Required action. A line belongs in the answer only if it contains the word "Tails"; copy every such line from the listing below.

• • •

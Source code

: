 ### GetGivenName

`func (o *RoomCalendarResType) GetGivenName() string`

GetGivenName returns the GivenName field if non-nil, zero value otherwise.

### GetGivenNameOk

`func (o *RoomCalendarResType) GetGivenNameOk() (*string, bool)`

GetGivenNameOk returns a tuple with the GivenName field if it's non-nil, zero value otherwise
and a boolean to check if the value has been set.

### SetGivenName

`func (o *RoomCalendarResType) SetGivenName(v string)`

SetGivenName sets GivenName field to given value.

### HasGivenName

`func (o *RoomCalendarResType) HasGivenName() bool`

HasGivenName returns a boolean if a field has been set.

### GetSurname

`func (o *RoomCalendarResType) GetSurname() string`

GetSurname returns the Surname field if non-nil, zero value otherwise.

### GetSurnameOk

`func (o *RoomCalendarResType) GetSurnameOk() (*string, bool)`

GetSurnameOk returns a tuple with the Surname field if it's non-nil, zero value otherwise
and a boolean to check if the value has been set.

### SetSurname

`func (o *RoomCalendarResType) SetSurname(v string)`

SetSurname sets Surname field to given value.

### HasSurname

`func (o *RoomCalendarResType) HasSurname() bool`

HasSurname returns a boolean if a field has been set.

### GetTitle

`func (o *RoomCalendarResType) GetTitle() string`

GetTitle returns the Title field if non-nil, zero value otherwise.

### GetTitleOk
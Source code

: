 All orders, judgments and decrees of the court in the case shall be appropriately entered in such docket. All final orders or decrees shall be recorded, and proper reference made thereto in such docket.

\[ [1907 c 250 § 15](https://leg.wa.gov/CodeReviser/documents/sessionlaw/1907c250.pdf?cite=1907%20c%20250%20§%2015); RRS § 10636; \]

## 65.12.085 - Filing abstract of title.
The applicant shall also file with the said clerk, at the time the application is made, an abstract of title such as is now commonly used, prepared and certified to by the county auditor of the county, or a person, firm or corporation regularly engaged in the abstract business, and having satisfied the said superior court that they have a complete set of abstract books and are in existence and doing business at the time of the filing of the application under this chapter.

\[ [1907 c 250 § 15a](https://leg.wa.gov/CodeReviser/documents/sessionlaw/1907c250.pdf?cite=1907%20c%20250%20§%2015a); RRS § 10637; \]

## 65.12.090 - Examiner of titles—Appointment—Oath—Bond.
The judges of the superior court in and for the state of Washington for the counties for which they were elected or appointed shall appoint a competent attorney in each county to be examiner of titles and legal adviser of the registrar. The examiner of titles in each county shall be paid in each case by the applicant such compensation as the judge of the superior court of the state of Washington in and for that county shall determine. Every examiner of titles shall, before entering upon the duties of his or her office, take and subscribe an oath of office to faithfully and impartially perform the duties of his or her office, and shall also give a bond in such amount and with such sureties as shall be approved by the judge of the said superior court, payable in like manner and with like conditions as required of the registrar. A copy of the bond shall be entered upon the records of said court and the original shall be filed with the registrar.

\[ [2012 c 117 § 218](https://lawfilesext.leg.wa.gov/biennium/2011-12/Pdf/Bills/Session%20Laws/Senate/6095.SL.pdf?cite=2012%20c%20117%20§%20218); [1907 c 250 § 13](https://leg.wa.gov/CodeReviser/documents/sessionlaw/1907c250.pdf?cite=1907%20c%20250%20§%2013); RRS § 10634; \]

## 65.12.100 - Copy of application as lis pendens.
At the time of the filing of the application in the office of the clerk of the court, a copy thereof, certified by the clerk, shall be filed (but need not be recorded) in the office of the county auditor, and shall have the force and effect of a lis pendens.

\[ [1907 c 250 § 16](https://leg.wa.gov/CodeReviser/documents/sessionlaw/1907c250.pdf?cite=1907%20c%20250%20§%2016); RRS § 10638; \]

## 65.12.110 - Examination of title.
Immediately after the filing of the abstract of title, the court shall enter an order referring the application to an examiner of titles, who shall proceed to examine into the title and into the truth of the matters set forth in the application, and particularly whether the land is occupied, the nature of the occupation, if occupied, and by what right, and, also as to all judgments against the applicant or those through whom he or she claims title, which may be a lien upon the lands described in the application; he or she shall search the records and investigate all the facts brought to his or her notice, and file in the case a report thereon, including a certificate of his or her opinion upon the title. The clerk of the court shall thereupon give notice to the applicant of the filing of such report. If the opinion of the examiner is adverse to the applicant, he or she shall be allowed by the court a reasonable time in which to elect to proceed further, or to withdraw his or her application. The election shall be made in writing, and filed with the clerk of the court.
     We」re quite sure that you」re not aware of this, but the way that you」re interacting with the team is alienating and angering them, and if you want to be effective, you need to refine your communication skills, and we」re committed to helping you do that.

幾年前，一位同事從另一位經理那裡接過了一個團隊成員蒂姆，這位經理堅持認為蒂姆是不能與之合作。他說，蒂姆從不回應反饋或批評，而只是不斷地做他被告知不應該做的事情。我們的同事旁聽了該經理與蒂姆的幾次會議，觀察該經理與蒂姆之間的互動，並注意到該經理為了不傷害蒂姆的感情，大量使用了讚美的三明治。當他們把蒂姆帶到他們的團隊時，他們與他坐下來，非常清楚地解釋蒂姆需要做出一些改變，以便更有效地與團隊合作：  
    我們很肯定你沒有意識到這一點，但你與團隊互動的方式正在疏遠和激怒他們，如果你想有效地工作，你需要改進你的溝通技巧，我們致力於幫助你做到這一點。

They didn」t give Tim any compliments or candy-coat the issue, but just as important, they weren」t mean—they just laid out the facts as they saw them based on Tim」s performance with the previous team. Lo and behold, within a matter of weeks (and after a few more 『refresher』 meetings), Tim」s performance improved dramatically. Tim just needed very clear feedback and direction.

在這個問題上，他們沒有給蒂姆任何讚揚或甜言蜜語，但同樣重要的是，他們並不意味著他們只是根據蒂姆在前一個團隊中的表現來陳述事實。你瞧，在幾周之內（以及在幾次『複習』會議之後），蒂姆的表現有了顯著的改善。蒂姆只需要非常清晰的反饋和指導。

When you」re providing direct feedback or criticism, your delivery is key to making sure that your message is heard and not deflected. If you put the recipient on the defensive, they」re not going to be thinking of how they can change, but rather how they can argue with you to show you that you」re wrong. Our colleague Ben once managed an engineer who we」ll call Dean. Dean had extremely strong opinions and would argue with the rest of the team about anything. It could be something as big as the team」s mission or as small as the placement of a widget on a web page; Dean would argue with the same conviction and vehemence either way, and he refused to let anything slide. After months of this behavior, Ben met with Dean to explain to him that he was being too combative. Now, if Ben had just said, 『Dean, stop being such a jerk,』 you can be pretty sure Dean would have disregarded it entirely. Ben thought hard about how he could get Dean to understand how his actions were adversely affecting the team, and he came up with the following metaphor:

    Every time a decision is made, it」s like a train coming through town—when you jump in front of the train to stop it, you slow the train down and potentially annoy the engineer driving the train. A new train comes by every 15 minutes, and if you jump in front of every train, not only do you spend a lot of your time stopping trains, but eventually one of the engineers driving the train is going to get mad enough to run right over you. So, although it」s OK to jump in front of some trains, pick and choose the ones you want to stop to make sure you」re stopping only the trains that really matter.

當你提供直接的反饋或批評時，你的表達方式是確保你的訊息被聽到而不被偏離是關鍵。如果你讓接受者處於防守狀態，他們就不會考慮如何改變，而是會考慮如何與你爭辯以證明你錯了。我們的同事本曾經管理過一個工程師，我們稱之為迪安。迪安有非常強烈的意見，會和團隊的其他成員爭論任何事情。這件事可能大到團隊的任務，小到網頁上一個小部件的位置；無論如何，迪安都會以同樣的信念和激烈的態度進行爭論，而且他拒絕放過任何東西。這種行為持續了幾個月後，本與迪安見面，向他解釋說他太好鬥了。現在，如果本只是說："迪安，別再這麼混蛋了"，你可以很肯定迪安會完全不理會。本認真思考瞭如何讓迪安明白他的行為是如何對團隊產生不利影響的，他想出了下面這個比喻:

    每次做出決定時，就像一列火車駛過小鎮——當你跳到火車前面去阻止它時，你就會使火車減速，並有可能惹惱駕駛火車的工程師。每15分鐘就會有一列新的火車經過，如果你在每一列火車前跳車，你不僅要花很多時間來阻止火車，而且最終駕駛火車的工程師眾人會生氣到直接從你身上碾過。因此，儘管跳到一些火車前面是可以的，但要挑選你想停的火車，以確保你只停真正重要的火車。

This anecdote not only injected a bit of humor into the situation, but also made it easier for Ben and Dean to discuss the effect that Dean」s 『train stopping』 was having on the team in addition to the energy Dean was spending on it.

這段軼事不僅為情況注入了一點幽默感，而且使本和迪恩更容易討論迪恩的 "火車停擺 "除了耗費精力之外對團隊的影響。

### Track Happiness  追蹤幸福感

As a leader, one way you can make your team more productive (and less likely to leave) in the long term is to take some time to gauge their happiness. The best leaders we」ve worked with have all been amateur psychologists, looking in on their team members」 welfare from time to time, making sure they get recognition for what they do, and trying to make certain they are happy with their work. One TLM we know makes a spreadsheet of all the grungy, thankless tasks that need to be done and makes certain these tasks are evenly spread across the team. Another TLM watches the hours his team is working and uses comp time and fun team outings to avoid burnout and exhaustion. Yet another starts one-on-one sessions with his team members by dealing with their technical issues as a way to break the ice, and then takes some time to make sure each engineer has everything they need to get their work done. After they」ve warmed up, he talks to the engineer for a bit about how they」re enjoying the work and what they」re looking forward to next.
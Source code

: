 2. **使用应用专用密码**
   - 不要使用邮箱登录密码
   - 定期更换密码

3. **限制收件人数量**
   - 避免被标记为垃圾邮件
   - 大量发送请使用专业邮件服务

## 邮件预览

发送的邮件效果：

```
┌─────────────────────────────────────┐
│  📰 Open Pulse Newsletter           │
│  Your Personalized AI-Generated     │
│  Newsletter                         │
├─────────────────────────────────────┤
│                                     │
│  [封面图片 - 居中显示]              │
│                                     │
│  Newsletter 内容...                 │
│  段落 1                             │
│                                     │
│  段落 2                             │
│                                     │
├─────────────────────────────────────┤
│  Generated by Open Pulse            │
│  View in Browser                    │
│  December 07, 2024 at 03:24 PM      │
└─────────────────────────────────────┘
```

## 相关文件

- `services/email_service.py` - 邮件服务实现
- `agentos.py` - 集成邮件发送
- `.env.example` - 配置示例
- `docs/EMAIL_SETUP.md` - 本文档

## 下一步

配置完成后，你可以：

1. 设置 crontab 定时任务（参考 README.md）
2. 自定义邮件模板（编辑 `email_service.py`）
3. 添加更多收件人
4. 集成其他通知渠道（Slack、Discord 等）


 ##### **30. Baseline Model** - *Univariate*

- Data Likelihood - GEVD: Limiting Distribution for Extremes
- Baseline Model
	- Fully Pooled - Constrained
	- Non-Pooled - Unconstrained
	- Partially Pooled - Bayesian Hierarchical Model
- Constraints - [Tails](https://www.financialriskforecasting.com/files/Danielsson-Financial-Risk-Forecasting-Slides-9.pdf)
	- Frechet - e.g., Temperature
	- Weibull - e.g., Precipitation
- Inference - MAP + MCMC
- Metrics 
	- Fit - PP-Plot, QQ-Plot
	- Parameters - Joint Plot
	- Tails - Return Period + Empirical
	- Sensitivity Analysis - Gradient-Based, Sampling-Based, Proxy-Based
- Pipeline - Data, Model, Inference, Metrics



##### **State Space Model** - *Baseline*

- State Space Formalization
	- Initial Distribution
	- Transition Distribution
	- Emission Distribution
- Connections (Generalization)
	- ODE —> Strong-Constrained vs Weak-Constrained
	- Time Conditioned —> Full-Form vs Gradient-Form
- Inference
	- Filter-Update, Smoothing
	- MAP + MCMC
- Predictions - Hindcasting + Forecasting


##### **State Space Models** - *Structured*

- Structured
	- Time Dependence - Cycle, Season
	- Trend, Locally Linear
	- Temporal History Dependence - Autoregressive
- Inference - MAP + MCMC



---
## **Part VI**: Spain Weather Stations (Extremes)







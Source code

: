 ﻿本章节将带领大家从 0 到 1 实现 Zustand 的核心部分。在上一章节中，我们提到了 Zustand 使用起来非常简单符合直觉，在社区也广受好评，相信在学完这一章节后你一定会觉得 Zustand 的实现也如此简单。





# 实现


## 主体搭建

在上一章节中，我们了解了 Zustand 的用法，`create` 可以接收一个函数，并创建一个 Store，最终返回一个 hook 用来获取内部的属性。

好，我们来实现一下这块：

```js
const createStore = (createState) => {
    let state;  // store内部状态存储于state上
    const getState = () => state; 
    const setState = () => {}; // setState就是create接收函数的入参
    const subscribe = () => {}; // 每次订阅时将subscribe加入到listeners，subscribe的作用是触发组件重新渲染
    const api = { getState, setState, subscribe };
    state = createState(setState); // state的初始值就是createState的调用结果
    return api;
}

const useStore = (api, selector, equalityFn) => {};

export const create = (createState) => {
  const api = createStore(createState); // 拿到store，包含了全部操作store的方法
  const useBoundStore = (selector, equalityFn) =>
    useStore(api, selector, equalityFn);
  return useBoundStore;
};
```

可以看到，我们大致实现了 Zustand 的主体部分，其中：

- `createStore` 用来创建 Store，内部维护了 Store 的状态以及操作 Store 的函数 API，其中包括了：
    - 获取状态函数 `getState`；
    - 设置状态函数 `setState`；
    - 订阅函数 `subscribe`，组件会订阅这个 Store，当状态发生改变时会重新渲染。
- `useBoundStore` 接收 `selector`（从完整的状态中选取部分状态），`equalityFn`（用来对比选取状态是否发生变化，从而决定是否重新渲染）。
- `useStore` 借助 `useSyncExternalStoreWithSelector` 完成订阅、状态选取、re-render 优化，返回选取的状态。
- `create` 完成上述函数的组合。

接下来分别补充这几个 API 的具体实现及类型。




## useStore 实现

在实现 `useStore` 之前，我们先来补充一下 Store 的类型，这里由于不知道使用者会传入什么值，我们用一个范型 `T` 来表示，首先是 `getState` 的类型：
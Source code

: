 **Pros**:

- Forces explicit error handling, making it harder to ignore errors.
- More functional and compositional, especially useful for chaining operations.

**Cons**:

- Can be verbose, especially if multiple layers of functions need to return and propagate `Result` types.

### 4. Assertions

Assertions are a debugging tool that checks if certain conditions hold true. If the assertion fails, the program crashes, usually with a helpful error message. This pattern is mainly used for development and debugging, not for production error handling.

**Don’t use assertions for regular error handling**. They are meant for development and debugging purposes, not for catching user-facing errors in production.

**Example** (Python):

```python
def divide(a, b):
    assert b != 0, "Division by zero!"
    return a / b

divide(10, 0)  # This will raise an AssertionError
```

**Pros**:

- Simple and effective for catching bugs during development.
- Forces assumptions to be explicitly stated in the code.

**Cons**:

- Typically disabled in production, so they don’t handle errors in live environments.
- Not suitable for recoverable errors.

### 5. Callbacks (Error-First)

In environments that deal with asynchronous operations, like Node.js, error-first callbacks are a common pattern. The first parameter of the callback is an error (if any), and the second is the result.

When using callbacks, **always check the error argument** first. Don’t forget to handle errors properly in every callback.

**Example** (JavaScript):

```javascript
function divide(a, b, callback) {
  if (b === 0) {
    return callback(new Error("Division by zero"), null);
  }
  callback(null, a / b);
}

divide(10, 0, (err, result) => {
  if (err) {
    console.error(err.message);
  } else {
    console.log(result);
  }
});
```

• • •

Task output.
- Constraints - [Tails](https://www.financialriskforecasting.com/files/Danielsson-Financial-Risk-Forecasting-Slides-9.pdf)
	- Tails - Return Period + Empirical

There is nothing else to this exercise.